Ok pretty sure I just saw Mike O'Malley walking through the parking lot. I wanted to see if I followed him, would he lead me to the acro-criag, i've always wanted a crack at that bitch.
Hotel room at 3 am. She's 42. Stockings and heels. All because I opened with a joke about cougar hunting. We'll high-five later.
ok understand this, i didn't pay for your dinner bc you said i wasn't going to get a blowjob for at least a month... this isn't a mail-in rebate deal, you gotta pay upfront
I have on cowboy boots and a ten gallon hat. I'd say I'm a little past tipsy
i'm making a list of conversation topics in my blackberry so the ride won't be so awkward
Canada just beat USA, the sad part they still need us to make money so who really won
I've thrown up so many times in the third floor bathroom of Baldwin that they should probably just go ahead and name it after me.
If your dick isn't up when i get home you're catching tonight.
Side note: I think I fell asleep holding a cereal box
Woke up with the note 'going outside. Ignore bloody spoon. Be back soon' taped to my forehead. Know anything about it?
Maybe tomorrow I'll be drunk again and can provide you with texts at a more reasonable hour. Here's hoping. GOodnight.
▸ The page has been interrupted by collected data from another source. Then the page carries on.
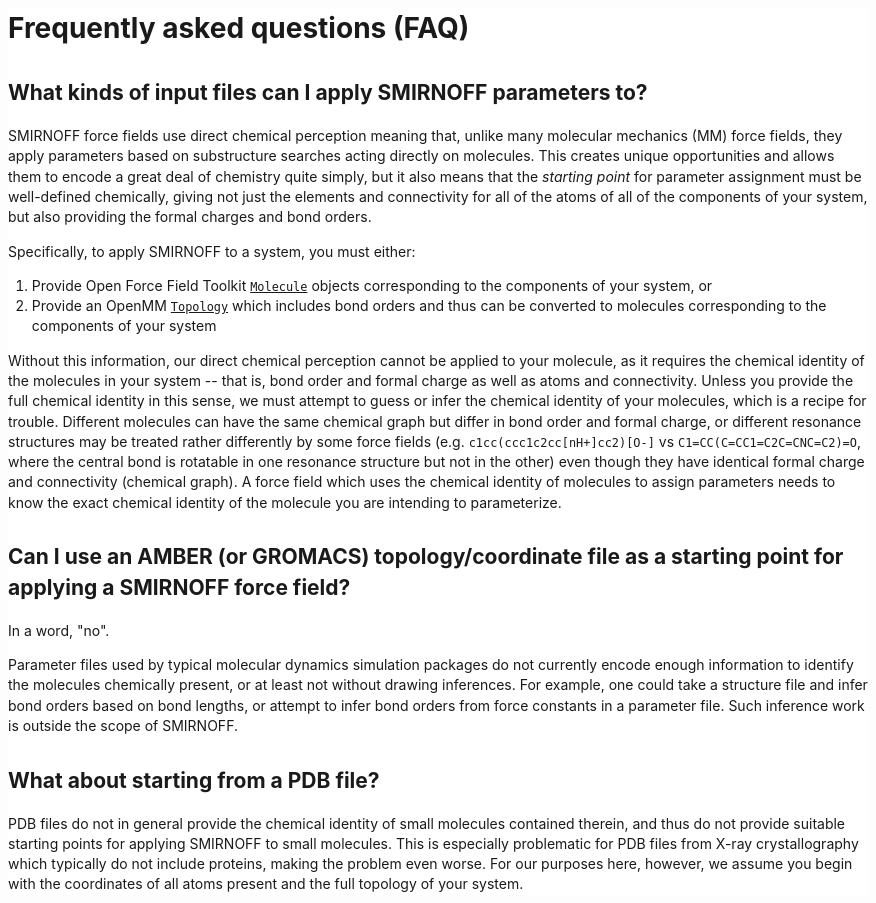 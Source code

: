 # Frequently asked questions (FAQ)

## What kinds of input files can I apply SMIRNOFF parameters to?

SMIRNOFF force fields use direct chemical perception meaning that, unlike many molecular mechanics (MM) force fields, they apply parameters based on substructure searches acting directly on molecules.
This creates unique opportunities and allows them to encode a great deal of chemistry quite simply, but it also means that the *starting point* for parameter assignment must be well-defined chemically, giving not just the elements and connectivity for all of the atoms of all of the components of your system, but also providing the formal charges and bond orders.

Specifically, to apply SMIRNOFF to a system, you must either:
1. Provide Open Force Field Toolkit [`Molecule`](openff.toolkit.topology.Molecule) objects corresponding to the components of your system, or
2. Provide an OpenMM [`Topology`](openff.toolkit.topology.Topology) which includes bond orders and thus can be converted to molecules corresponding to the components of your system

Without this information, our direct chemical perception cannot be applied to your molecule, as it requires the chemical identity of the molecules in your system -- that is, bond order and formal charge as well as atoms and connectivity.
Unless you provide the full chemical identity in this sense, we must attempt to guess or infer the chemical identity of your molecules, which is a recipe for trouble.
Different molecules can have the same chemical graph but differ in bond order and formal charge, or different resonance structures may be treated rather differently by some force fields (e.g. `c1cc(ccc1c2cc[nH+]cc2)[O-]` vs `C1=CC(C=CC1=C2C=CNC=C2)=O`, where the central bond is rotatable in one resonance structure but not in the other) even though they have identical formal charge and connectivity (chemical graph).
A force field which uses the chemical identity of molecules to assign parameters needs to know the exact chemical identity of the molecule you are intending to parameterize.

## Can I use an AMBER (or GROMACS) topology/coordinate file as a starting point for applying a SMIRNOFF force field?

In a word, "no".

Parameter files used by typical molecular dynamics simulation packages do not currently encode enough information to identify the molecules chemically present, or at least not without drawing inferences.
For example, one could take a structure file and infer bond orders based on bond lengths, or attempt to infer bond orders from force constants in a parameter file.
Such inference work is outside the scope of SMIRNOFF.

## What about starting from a PDB file?

PDB files do not in general provide the chemical identity of small molecules contained therein, and thus do not provide suitable starting points for applying SMIRNOFF to small molecules.
This is especially problematic for PDB files from X-ray crystallography which typically do not include proteins, making the problem even worse.
For our purposes here, however, we assume you begin with the coordinates of all atoms present and the full topology of your system.


[Rosetta]: https://support.apple.com/en-au/HT211861
[platform support]: inv:#install_arm
[`Interchange.to_*()`]: https://docs.openforcefield.org/projects/interchange/en/stable/_autosummary/openff.interchange.Interchange.html
[`Interchange.to_openmm_system()`]: https://docs.openforcefield.org/projects/interchange/en/stable/_autosummary/openff.interchange.Interchange.html#openff.interchange.Interchange.to_openmm_system
[`ForceField.create_openmm_system()`]: https://docs.openforcefield.org/projects/toolkit/en/stable/api/generated/openff.toolkit.typing.engines.smirnoff.ForceField.html#openff.toolkit.typing.engines.smirnoff.ForceField.create_openmm_system
[serializing to XML]: https://openmm.github.io/openmm-cookbook/latest/notebooks/cookbook/Saving%20Systems%20to%20XML%20Files.html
Tebow loves you
the first cop to show up was this girl who hooked up with our home ec teacher in high school, she knows about questionable decisions
He put his name in my phone as David Hot Guy With Tattoos and I fell in love because that's what I was going to change his name to anyways
So what's it like to be pregnant?
It feels like I'm hungover and when I was drunk I was kicked off a mechanical bull and then trampled.